Reddito di cittadinanza, i commercialisti: "Può disincentivare l'offerta di lavoro"

Nota- Questo comunicato è stato pubblicato integralmente come contributo esterno. Questo contenuto non è pertanto un articolo prodotto dalla redazione di AgrigentoNotizie

“Temiamo che il reddito di cittadinanza possa disincentivare l’offerta di lavoro. In via di principio, la scelta politica orientata all’aiuto dei cittadini che ricadono incolpevolmente in uno stato di bisogno e sono a rischio di esclusione dal mercato del lavoro non è criticabile, ma al contempo non possono essere, con senso di responsabilità, sottaciute le nostre preoccupazioni in ordine agli effetti collaterali generati dall’attuazione delle misure annunciate.”. E’ quanto affermato da Roberto Cunsolo, tesoriere e delegato alle tematiche del lavoro del Consiglio nazionale dei commercialisti nel corso di un convegno nazionale della categoria, svoltosi ieri e oggi ad Agrigento. “Gli operatori del mercato e le categorie professionali”, ha detto Cunsolo, “hanno bisogno di risposte politiche volte a recuperare il senso pieno della cittadinanza andando oltre logiche potenzialmente assistenzialistiche”.
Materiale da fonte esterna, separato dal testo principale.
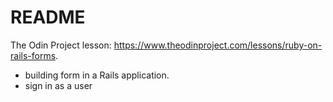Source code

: # README
The Odin Project lesson: https://www.theodinproject.com/lessons/ruby-on-rails-forms.

- building form in a Rails application.
- sign in as a user




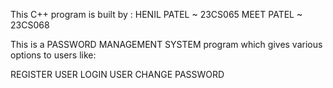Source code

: This C++ program is built by : HENIL PATEL ~ 23CS065
                               MEET PATEL ~ 23CS068

This is a PASSWORD MANAGEMENT SYSTEM program which gives various options to users like:

REGISTER USER
LOGIN USER
CHANGE PASSWORD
“Condividiamo”, ha affermato Cunsolo, “le preoccupazioni di molti attori del mercato del lavoro, associazioni datoriali in testa, che riguardano principalmente la possibilità che il reddito di cittadinanza possa disincentivare l’offerta di lavoro, di chi non lavora, perché ne accresce il reddito nello stato di non-occupazione, dei lavoratori a basso reddito beneficiari del reddito di cittadinanza, ad esempio i part-time o i temporanei, per i quali sussisterebbe un “effetto sostituzione” dovuto sia alla riduzione del beneficio per ciascun euro in più di reddito da lavoro sia a un’eventuale diversa tassazione di quest’ultimo rispetto al beneficio stesso. Senza dimenticare quei lavoratori che, in base al reddito da lavoro, non risulterebbero beneficiari del reddito di cittadinanza, ma che potrebbero accedervi riducendo la quantità di ore lavorate.”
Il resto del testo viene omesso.